** Opening Extracted entries block **

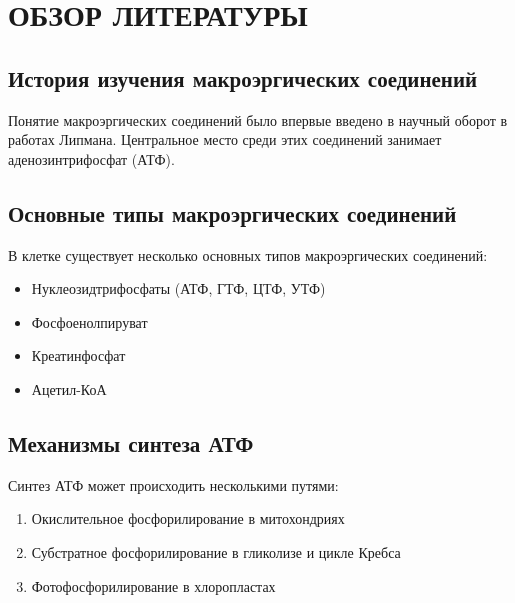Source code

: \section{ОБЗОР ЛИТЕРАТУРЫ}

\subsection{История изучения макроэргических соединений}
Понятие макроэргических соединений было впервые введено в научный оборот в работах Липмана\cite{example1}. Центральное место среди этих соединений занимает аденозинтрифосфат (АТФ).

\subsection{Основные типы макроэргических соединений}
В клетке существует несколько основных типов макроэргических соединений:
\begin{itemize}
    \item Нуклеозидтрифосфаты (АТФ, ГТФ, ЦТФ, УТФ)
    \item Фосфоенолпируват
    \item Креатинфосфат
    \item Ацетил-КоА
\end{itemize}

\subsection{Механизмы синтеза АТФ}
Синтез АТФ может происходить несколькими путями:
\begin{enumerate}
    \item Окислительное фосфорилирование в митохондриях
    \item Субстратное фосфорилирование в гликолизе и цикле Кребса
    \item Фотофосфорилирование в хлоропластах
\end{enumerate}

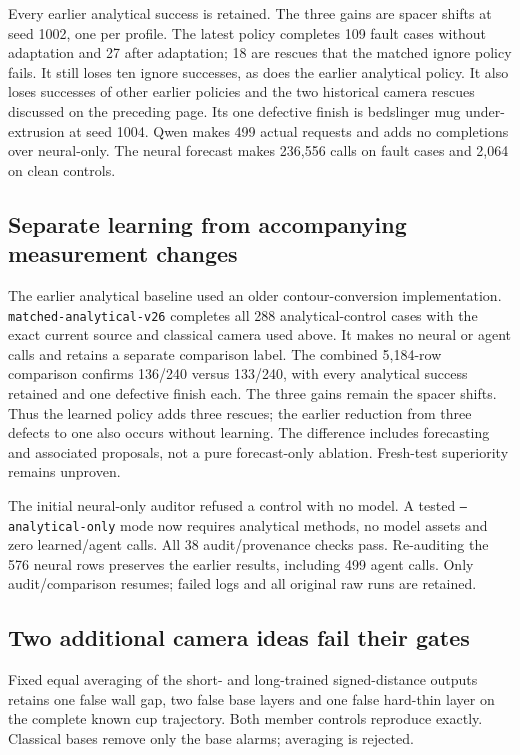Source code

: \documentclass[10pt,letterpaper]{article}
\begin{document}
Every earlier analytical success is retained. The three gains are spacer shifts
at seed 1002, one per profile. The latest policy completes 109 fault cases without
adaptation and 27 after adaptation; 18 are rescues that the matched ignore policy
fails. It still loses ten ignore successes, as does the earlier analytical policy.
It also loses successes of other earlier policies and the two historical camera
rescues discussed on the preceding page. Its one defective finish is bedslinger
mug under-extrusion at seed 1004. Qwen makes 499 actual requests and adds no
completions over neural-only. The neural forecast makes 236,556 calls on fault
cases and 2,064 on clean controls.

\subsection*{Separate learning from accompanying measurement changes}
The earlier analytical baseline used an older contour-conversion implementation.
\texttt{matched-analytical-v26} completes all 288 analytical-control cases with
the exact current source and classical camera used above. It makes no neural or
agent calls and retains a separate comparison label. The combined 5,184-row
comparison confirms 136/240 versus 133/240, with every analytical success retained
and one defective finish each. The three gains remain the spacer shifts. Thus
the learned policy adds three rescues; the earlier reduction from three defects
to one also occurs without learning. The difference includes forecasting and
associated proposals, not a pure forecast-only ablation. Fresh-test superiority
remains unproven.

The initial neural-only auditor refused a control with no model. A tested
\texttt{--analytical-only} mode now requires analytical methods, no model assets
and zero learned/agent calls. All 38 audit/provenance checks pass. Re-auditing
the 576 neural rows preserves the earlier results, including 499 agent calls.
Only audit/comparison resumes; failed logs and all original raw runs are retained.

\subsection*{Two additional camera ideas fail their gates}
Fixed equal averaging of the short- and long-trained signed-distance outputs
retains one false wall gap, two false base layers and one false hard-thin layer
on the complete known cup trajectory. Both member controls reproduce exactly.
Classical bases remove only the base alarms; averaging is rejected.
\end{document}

** Closing Extracted entries block **

**Task to carry out:** What is needed is an exact retyping of the lines from the start of the data through the line with "the exact current", with both end lines kept and every picture left out.

**Task solution:**
Source code

: \section{ОБЗОР ЛИТЕРАТУРЫ}

\subsection{История изучения макроэргических соединений}
Понятие макроэргических соединений было впервые введено в научный оборот в работах Липмана\cite{example1}. Центральное место среди этих соединений занимает аденозинтрифосфат (АТФ).

\subsection{Основные типы макроэргических соединений}
В клетке существует несколько основных типов макроэргических соединений:
\begin{itemize}
    \item Нуклеозидтрифосфаты (АТФ, ГТФ, ЦТФ, УТФ)
    \item Фосфоенолпируват
    \item Креатинфосфат
    \item Ацетил-КоА
\end{itemize}

\subsection{Механизмы синтеза АТФ}
Синтез АТФ может происходить несколькими путями:
\begin{enumerate}
    \item Окислительное фосфорилирование в митохондриях
    \item Субстратное фосфорилирование в гликолизе и цикле Кребса
    \item Фотофосфорилирование в хлоропластах
\end{enumerate}

Source code

: \documentclass[10pt,letterpaper]{article}
\begin{document}
Every earlier analytical success is retained. The three gains are spacer shifts
at seed 1002, one per profile. The latest policy completes 109 fault cases without
adaptation and 27 after adaptation; 18 are rescues that the matched ignore policy
fails. It still loses ten ignore successes, as does the earlier analytical policy.
It also loses successes of other earlier policies and the two historical camera
rescues discussed on the preceding page. Its one defective finish is bedslinger
mug under-extrusion at seed 1004. Qwen makes 499 actual requests and adds no
completions over neural-only. The neural forecast makes 236,556 calls on fault
cases and 2,064 on clean controls.

\subsection*{Separate learning from accompanying measurement changes}
The earlier analytical baseline used an older contour-conversion implementation.
\texttt{matched-analytical-v26} completes all 288 analytical-control cases with
the exact current source and classical camera used above. It makes no neural or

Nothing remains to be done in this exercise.